Longtime IAFF President Won't Seek Reelection in January
Source Firehouse.com News
The longtime president of the International Association of Fire Fighters will not run for reelection in January as the union faces a federal investigation into allegedly improper pension payments.
"This is the most difficult communication that I’ve had to deliver to all of you over my 49 years with this incredible IAFF of ours," Harold Schaitberger wrote in an email sent to the organization's 300,000 members, according to the Wall Street Journal.
"I have sadly watched as division has been sewn within our ranks," he added. "I see much of the anger and politics of personal destruction that have spread on social media. The innuendo, baseless allegations and misleading accusations. There’s no accountability and, that, in my view, has harmed our great union.
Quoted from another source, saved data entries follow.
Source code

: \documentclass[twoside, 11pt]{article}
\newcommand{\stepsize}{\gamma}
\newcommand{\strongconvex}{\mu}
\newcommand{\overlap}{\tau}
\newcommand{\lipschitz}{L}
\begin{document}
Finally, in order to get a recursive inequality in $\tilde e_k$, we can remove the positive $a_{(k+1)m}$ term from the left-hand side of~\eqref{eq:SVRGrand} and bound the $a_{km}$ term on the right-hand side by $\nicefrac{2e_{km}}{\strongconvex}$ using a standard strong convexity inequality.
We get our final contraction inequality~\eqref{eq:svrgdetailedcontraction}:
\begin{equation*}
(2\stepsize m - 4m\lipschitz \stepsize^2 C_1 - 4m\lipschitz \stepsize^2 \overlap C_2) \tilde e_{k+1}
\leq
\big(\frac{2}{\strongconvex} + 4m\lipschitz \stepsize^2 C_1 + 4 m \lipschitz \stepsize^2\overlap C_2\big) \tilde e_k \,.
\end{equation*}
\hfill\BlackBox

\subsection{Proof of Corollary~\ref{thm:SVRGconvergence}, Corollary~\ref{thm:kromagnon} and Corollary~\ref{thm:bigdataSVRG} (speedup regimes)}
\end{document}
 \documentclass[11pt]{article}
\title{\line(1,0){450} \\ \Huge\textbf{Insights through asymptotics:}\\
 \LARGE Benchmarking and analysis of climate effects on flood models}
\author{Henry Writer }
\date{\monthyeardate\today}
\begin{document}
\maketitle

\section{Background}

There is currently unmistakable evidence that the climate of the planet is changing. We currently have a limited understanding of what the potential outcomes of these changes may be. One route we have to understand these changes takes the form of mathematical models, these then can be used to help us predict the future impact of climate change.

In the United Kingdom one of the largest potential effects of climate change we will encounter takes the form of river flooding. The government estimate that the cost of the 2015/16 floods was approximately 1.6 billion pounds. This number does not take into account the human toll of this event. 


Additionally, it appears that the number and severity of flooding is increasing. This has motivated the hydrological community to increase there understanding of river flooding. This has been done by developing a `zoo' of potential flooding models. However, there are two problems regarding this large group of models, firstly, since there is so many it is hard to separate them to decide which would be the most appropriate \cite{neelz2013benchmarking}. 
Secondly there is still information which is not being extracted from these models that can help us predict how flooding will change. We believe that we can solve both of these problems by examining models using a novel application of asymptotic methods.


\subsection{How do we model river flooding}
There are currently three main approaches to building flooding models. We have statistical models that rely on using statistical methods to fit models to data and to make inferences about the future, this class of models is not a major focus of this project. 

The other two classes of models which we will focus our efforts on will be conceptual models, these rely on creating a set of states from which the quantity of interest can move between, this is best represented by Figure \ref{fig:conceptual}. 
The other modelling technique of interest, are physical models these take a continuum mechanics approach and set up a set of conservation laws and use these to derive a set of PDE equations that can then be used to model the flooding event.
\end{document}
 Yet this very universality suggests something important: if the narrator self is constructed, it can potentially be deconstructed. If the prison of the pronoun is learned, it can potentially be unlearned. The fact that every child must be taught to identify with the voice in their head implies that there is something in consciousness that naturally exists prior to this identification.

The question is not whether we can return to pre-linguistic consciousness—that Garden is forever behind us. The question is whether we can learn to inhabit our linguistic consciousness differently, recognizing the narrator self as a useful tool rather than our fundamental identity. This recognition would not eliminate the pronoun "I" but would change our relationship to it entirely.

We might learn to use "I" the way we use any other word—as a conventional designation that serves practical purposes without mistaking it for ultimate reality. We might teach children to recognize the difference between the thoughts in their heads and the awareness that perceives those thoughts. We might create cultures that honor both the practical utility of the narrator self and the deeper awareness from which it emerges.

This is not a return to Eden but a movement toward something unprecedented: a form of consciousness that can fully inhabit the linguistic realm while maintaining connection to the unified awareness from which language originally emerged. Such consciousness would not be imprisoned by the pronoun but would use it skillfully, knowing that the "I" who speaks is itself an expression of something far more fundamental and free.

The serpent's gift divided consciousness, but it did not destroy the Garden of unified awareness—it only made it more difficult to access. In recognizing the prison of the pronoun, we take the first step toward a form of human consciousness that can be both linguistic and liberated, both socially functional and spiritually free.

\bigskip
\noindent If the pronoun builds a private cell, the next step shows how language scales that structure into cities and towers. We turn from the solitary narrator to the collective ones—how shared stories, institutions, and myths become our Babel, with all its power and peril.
"This IAFF is too important. I cannot stand by and allow our union to become even more divided."
According to the Journal, the FBI, the U.S. attorney’s office in Washington, D.C., and the Labor Department have sent subpoenas to the IAFF concerning pension payments allegedly given to leaders who were still employed by the union. Schaitberger, who has been IAFF president since 2001, is accused of receiving more than $1 million in pension payments, sources told the Journal.
"The IAFF strongly reaffirms that it did not engage in any wrongdoing,” the union said in a statement. “The documents requested relate to issues that were approved by the elected IAFF Executive Board over the past 20 years under the guidance of pension actuaries and legal counsel.”
While not directly mentioning the investigation in his letter, Schaitberger did say he had "been, wrongly, the stalking horse of much of the false information, division, anger and rancor that I see taking place in so many of our districts." He compared the division among members to the current political division among the American public as the Nov. 3 election approaches.